Re: [Rule Set proposal] French Rules - SpamAssassin
This is a discussion on Re: [Rule Set proposal] French Rules - SpamAssassin ; Giampaolo Tomassoni writes:
> > -----Original Message-----
> > From: jm@jmason.org [mailto:jm@jmason.org]
> > Sent: Wednesday, June 18, 2008 12:10 PM
> > To: John GALLET
> > Cc: users@spamassassin.apache.org
> > Subject: Re: [Rule Set proposal] French Rules
> ...
-
Re: [Rule Set proposal] French Rules
Giampaolo Tomassoni writes:
> > -----Original Message-----
> > From: jm@jmason.org [mailto:jm@jmason.org]
> > Sent: Wednesday, June 18, 2008 12:10 PM
> > To: John GALLET
> > Cc: users@spamassassin.apache.org
> > Subject: Re: [Rule Set proposal] French Rules
> >
> > ...omissis...
> >
> > by the way, if you're reasonably perl-capable, it might be worthwhile
> > using the algorithm I use to generate the JM_SOUGHT ruleset for english
> > spam: http://taint.org/tag/rule-discovery
> >
> > you just give it a corpus of spam samples and it generates the rules
> > for
> > you. The code is in SpamAssassin SVN.
> >
> > --j.
>
> Nah, that's great!
>
> I regret I can only occasionally read interesting messages due to my own
> time constraints. I could have read about this set of scripts weeks ago,
> otherwise...
>
> How this code is supposed to be used? I see these scripts in rule-dev:
> maildir-scan-headers, seek-phrases-in-corpus, seek-phrases-in-log and
> strip-high-scorers-from-log.
>
> Give us a brief description of their work and usage.
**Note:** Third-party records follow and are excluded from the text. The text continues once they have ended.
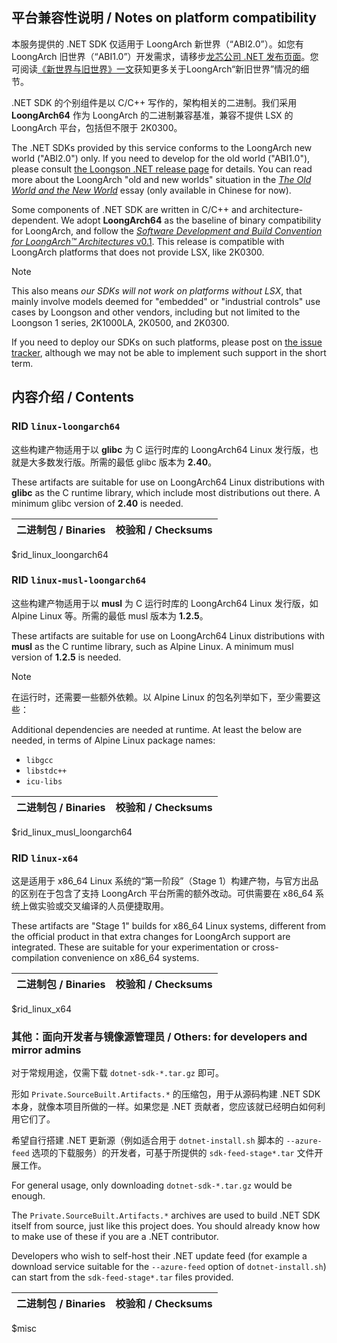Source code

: ## 平台兼容性说明 / Notes on platform compatibility

本服务提供的 .NET SDK 仅适用于 LoongArch 新世界（“ABI2.0”）。如您有 LoongArch 旧世界（“ABI1.0”）开发需求，请移步[龙芯公司 .NET 发布页面][loongnix-dotnet]。您可阅读[《新世界与旧世界》一文][awly-old-and-new-worlds]获知更多关于LoongArch“新旧世界”情况的细节。

.NET SDK 的个别组件是以 C/C++ 写作的，架构相关的二进制。我们采用 **LoongArch64** 作为 LoongArch 的二进制兼容基准，兼容不提供 LSX 的 LoongArch 平台，包括但不限于 2K0300。

The .NET SDKs provided by this service conforms to the LoongArch new world ("ABI2.0") only. If you need to develop for the old world ("ABI1.0"), please consult [the Loongson .NET release page][loongnix-dotnet] for details. You can read more about the LoongArch "old and new worlds" situation in the [*The Old World and the New World*][awly-old-and-new-worlds] essay (only available in Chinese for now).

Some components of .NET SDK are written in C/C++ and architecture-dependent. We adopt **LoongArch64** as the baseline of binary compatibility for LoongArch, and follow the [*Software Development and Build Convention for LoongArch™ Architectures* v0.1][la-softdev-convention]. This release is compatible with LoongArch platforms that does not provide LSX, like 2K0300.

> [!NOTE]
> This also means *our SDKs will not work on platforms without LSX*, that mainly involve models deemed for "embedded" or "industrial controls" use cases by Loongson and other vendors, including but not limited to the Loongson 1 series, 2K1000LA, 2K0500, and 2K0300.
>
> If you need to deploy our SDKs on such platforms, please post on [the issue tracker][issue-tracker], although we may not be able to implement such support in the short term.

[loongnix-dotnet]: http://www.loongnix.cn/zh/api/dotnet/
[awly-old-and-new-worlds]: https://areweloongyet.com/docs/old-and-new-worlds/
[la-softdev-convention]: https://github.com/loongson/la-softdev-convention/blob/v0.1/la-softdev-convention.adoc
[issue-tracker]: https://github.com/loongson-community/dotnet-unofficial-build/issues

## 内容介绍 / Contents

### RID `linux-loongarch64`

这些构建产物适用于以 **glibc** 为 C 运行时库的 LoongArch64 Linux 发行版，也就是大多数发行版。所需的最低 glibc 版本为 **2.40**。

These artifacts are suitable for use on LoongArch64 Linux distributions with **glibc** as the C runtime library, which include most distributions out there. A minimum glibc version of **2.40** is needed.

| 二进制包 / Binaries | 校验和 / Checksums |
|---|---|
$rid_linux_loongarch64

### RID `linux-musl-loongarch64`

这些构建产物适用于以 **musl** 为 C 运行时库的 LoongArch64 Linux 发行版，如 Alpine Linux 等。所需的最低 musl 版本为 **1.2.5**。

These artifacts are suitable for use on LoongArch64 Linux distributions with **musl** as the C runtime library, such as Alpine Linux. A minimum musl version of **1.2.5** is needed.

> [!NOTE]
> 在运行时，还需要一些额外依赖。以 Alpine Linux 的包名列举如下，至少需要这些：
>
> Additional dependencies are needed at runtime. At least the below are needed, in terms of Alpine Linux package names:
>
> * `libgcc`
> * `libstdc++`
> * `icu-libs`

| 二进制包 / Binaries | 校验和 / Checksums |
|---|---|
$rid_linux_musl_loongarch64

### RID `linux-x64`

这是适用于 x86\_64 Linux 系统的“第一阶段”（Stage 1）构建产物，与官方出品的区别在于包含了支持 LoongArch 平台所需的额外改动。可供需要在 x86\_64 系统上做实验或交叉编译的人员便捷取用。

These artifacts are "Stage 1" builds for x86\_64 Linux systems, different from the official product in that extra changes for LoongArch support are integrated. These are suitable for your experimentation or cross-compilation convenience on x86\_64 systems.

| 二进制包 / Binaries | 校验和 / Checksums |
|---|---|
$rid_linux_x64

### 其他：面向开发者与镜像源管理员 / Others: for developers and mirror admins

对于常规用途，仅需下载 `dotnet-sdk-*.tar.gz` 即可。

形如 `Private.SourceBuilt.Artifacts.*` 的压缩包，用于从源码构建 .NET SDK 本身，就像本项目所做的一样。如果您是 .NET 贡献者，您应该就已经明白如何利用它们了。

希望自行搭建 .NET 更新源（例如适合用于 `dotnet-install.sh` 脚本的 `--azure-feed` 选项的下载服务）的开发者，可基于所提供的 `sdk-feed-stage*.tar` 文件开展工作。

For general usage, only downloading `dotnet-sdk-*.tar.gz` would be enough.

The `Private.SourceBuilt.Artifacts.*` archives are used to build .NET SDK itself from source, just like this project does. You should already know how to make use of these if you are a .NET contributor.

Developers who wish to self-host their .NET update feed (for example a download service suitable for the `--azure-feed` option of `dotnet-install.sh`) can start from the `sdk-feed-stage*.tar` files provided.

| 二进制包 / Binaries | 校验和 / Checksums |
|---|---|
$misc
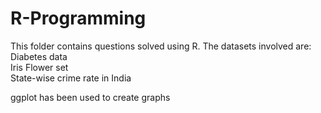 # R-Programming
This folder contains questions solved using R. The datasets involved are:<br/>
Diabetes data<br/>
Iris Flower set<br/>
State-wise crime rate in India<br/>

ggplot has been used to create graphs
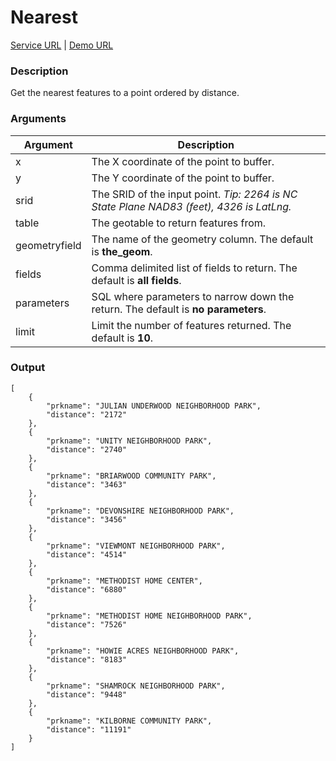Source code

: # Nearest
[Service URL](v1/ws_geo_nearest.php) |
[Demo URL](v1/ws_geo_nearest.php?x=-80.757&y=35.249&srid=4326&table=parks&fields=prkname&limit=10)

### Description
Get the nearest features to a point ordered by distance.

### Arguments
<table class="table table-bordered">
    <thead>
        <tr>
            <th>Argument</th>
            <th>Description</th>
        </tr>
    </thead>
    <tbody>
        <tr>
            <td>x</td>
            <td>The X coordinate of the point to buffer.</td>
        </tr>
        <tr>
            <td>y</td>
            <td>The Y coordinate of the point to buffer.</td>
        </tr>
        <tr>
            <td>srid</td>
            <td>The SRID of the input point. <em>Tip: 2264 is NC State Plane NAD83 (feet), 4326 is LatLng.</em></td>
        </tr>
        <tr>
            <td>table</td>
            <td>The geotable to return features from.</td>
        </tr>
        <tr class="success">
            <td>geometryfield</td>
            <td>The name of the geometry column. The default is <strong>the_geom</strong>.</td>
        </tr>
        <tr class="success">
            <td>fields</td>
            <td>Comma delimited list of fields to return. The default is <strong>all fields</strong>.</td>
        </tr>
        <tr class="success">
            <td>parameters</td>
            <td>SQL where parameters to narrow down the return. The default is <strong>no parameters</strong>.</td>
        </tr>
        <tr class="success">
            <td>limit</td>
            <td>Limit the number of features returned. The default is <strong>10</strong>.</td>
        </tr>
    </tbody>
</table>

### Output
    [
        {
            "prkname": "JULIAN UNDERWOOD NEIGHBORHOOD PARK",
            "distance": "2172"
        },
        {
            "prkname": "UNITY NEIGHBORHOOD PARK",
            "distance": "2740"
        },
        {
            "prkname": "BRIARWOOD COMMUNITY PARK",
            "distance": "3463"
        },
        {
            "prkname": "DEVONSHIRE NEIGHBORHOOD PARK",
            "distance": "3456"
        },
        {
            "prkname": "VIEWMONT NEIGHBORHOOD PARK",
            "distance": "4514"
        },
        {
            "prkname": "METHODIST HOME CENTER",
            "distance": "6880"
        },
        {
            "prkname": "METHODIST HOME NEIGHBORHOOD PARK",
            "distance": "7526"
        },
        {
            "prkname": "HOWIE ACRES NEIGHBORHOOD PARK",
            "distance": "8183"
        },
        {
            "prkname": "SHAMROCK NEIGHBORHOOD PARK",
            "distance": "9448"
        },
        {
            "prkname": "KILBORNE COMMUNITY PARK",
            "distance": "11191"
        }
    ]

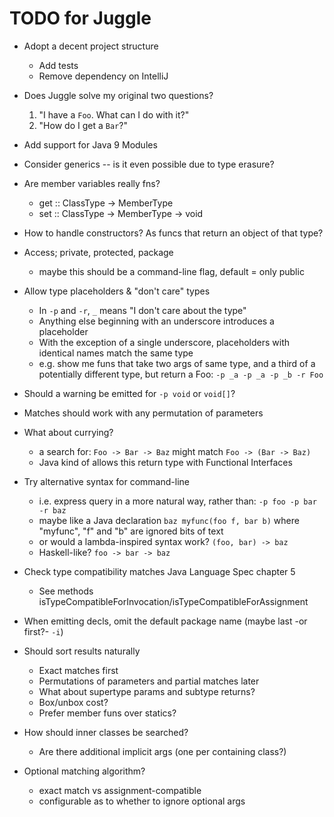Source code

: # TODO for Juggle

* Adopt a decent project structure
  - Add tests
  - Remove dependency on IntelliJ
  
* Does Juggle solve my original two questions?
  1. "I have a `Foo`. What can I do with it?"
  2. "How do I get a `Bar`?"
     
* Add support for Java 9 Modules
 
* Consider generics -- is it even possible due to type erasure?
 
* Are member variables really fns?
  - get :: ClassType -> MemberType
  - set :: ClassType -> MemberType -> void
     
* How to handle constructors?  As funcs that return an object of that type?
 
* Access; private, protected, package
  - maybe this should be a command-line flag, default = only public
     
* Allow type placeholders & "don't care" types
  - In `-p` and `-r`, `_` means "I don't care about the type"
  - Anything else beginning with an underscore introduces a placeholder
  - With the exception of a single underscore, placeholders with identical
    names match the same type
  - e.g. show me funs that take two args of same type, and a third of
    a potentially different type, but return a Foo: 
     `-p _a -p _a -p _b -r Foo`
     
* Should a warning be emitted for `-p void` or `void[]`?
     
* Matches should work with any permutation of parameters
 
* What about currying?
  - a search for: `Foo -> Bar -> Baz` might match `Foo -> (Bar -> Baz)`
  - Java kind of allows this return type with Functional Interfaces
       
* Try alternative syntax for command-line
  - i.e. express query in a more natural way, rather than:
    `-p foo -p bar -r baz`
  - maybe like a Java declaration
    `baz myfunc(foo f, bar b)`
    where "myfunc", "f" and "b" are ignored bits of text
  - or would a lambda-inspired syntax work?
    `(foo, bar) -> baz`
  - Haskell-like?
    `foo -> bar -> baz`
          
* Check type compatibility matches Java Language Spec chapter 5
  - See methods isTypeCompatibleForInvocation/isTypeCompatibleForAssignment

* When emitting decls, omit the default package name (maybe last -or first?- `-i`)
     
* Should sort results naturally
     - Exact matches first
     - Permutations of parameters and partial matches later
     - What about supertype params and subtype returns?
     - Box/unbox cost?
     - Prefer member funs over statics?
     
* How should inner classes be searched?
     - Are there additional implicit args (one per containing class?)
 
* Optional matching algorithm?
     - exact match vs assignment-compatible
     - configurable as to whether to ignore optional args
     

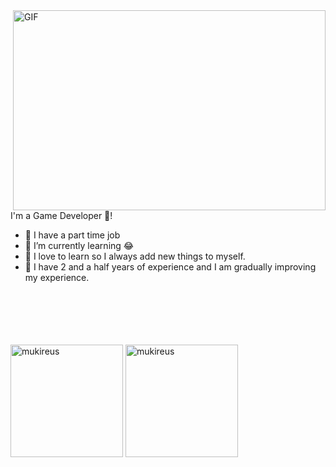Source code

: <img align="right" alt="GIF" src="https://github.com/abhisheknaiidu/abhisheknaiidu/blob/master/code.gif?raw=true" width="500" height="320" />

 I'm a Game Developer 🚀!
- 🔭 I have a part time job
- 🌱 I’m currently learning 😂
- 👯 I love to learn so I always add new things to myself.
- 🤔 I have 2 and a half years of experience and I am gradually improving my experience.

<br />
<br />
<br />
<br />
<br />

 <img height="180em" align="center" src="https://github-readme-stats.vercel.app/api?username=yAnciosodev&show_icons=true&locale=en&theme=algolia&include_all_commits=true&count_private=true" alt="mukireus"/>
  <img height="180em" align="center" src="https://github-readme-stats.vercel.app/api/top-langs?username=yAnciosodev&show_icons=true&locale=en&layout=compact&langs_count=8&theme=algolia" alt="mukireus"/>
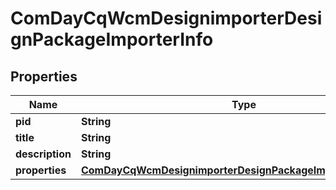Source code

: 

# ComDayCqWcmDesignimporterDesignPackageImporterInfo

## Properties

Name | Type | Description | Notes
------------ | ------------- | ------------- | -------------
**pid** | **String** |  |  [optional]
**title** | **String** |  |  [optional]
**description** | **String** |  |  [optional]
**properties** | [**ComDayCqWcmDesignimporterDesignPackageImporterProperties**](ComDayCqWcmDesignimporterDesignPackageImporterProperties.md) |  |  [optional]



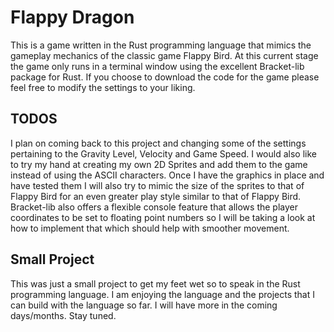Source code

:# Flappy Dragon
This is a game written in the Rust programming language that mimics the gameplay
mechanics of the classic game Flappy Bird. At this current stage the game only
runs in a terminal window using the excellent Bracket-lib package for Rust. 
If you choose to download the code for the game please feel free to modify
the settings to your liking. 

## TODOS
I plan on coming back to this project and changing some of the settings pertaining 
to the Gravity Level, Velocity and Game Speed. I would also like to try my hand
at creating my own 2D Sprites and add them to the game instead of using the ASCII
characters. Once I have the graphics in place and have tested them I will also try
to mimic the size of the sprites to that of Flappy Bird for an even greater play
style similar to that of Flappy Bird. Bracket-lib also offers a flexible console
feature that allows the player coordinates to be set to floating point numbers 
so I will be taking a look at how to implement that which should help with 
smoother movement. 

## Small Project
This was just a small project to get my feet wet so to speak in the Rust programming
language. I am enjoying the language and the projects that I can build with the language
so far. I will have more in the coming days/months. Stay tuned. 
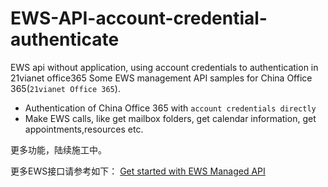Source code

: # EWS-API-account-credential-authenticate
EWS api without application, using account credentials to authentication in 21vianet office365
Some EWS management API samples for China Office 365(``21vianet Office 365``). 
- Authentication of China Office 365 with ``account credentials directly``
- Make EWS calls, like get mailbox folders, get calendar information, get appointments,resources etc.

更多功能，陆续施工中。


更多EWS接口请参考如下：
[Get started with EWS Managed API](https://docs.microsoft.com/en-us/exchange/client-developer/exchange-web-services/get-started-with-ews-managed-api-client-applications)
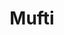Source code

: ---
title: "Mufti"
url: /raipur/mufti-city-mall-36-shop-no-30-ground-floor-city-mall-36-raipur-chhattisgarh/
shop: clothes
---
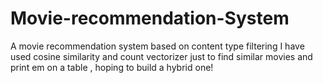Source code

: # Movie-recommendation-System
A movie recommendation system based on content type filtering
I have used cosine similarity and count vectorizer just to find similar movies and print em on a table , hoping to build a hybrid one!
Basically, you collect 2 corpora:
1. a big corpus of ham samples, stuff that you do not want to match.
2. a smaller corpus of spam samples.
You run "seek-phrases-in-corpus" over the 2 corpora, and it'll spit out
the patterns; you can then write rules based on these.
Alternatively run "mass-check" and "seek-phrases-in-log" directly as that
script does, to get a bit more control (and generate real SpamAssassin
rules). That's what the JM_SOUGHT scripts do. See below:
http://taint.org/x/2008/seekrules_run
that script also calls "mk_meta_rule", which is here:
http://taint.org/x/2008/mk_meta_rule
--j.
-
seekrules over French spam (was Re: [Rule Set proposal] FrenchRules
Hi,
> You run "seek-phrases-in-corpus" over the 2 corpora, and it'll spit out
> the patterns; you can then write rules based on these.
I did so, the results are interesting, though I do not really know where
to go from there. If I take the first 50 "best" patterns and strip off the
obvious stand-alone words and sure-to-be-false-positive expressions, here
is what I get to: (sorry for non French speakers, explanation below)
RATIO SPAM% HAM% DATA
1.000 9.375 0.000 /Pour ne plus recevoir /
1.000 6.875 0.000 /6 janvier 1978 relative /
1.000 6.875 0.000 /affiche pas correctement, vous pouvez le visualiser en/
1.000 5.625 0.000 /s données nominatives /
1.000 5.625 0.000 / ce message, cliquez-ici/
1.000 5.625 0.000 / vous désinscrire de /
1.000 5.000 0.000 /Conformément à l/
1.000 5.000 0.000 / plus recevoir d\'informations de notre part/
1.000 5.000 0.000 /un droit d\'accès/
1.000 4.375 0.000 /ment Ã| l\'article 34 de la loi/
1.000 4.375 0.000 /ment à l\'article 34 de la loi /
1.000 3.750 0.000 /ous désinscrire de notre /
1.000 3.750 0.000 /es nominatives vous concernant\. /
1.000 3.750 0.000 / Libertés du 6 /
1.000 3.750 0.000 /es vous concernant\. Pour l\'exercer, /
As you can see, charset encoding makes a mess, and many must be regrouped.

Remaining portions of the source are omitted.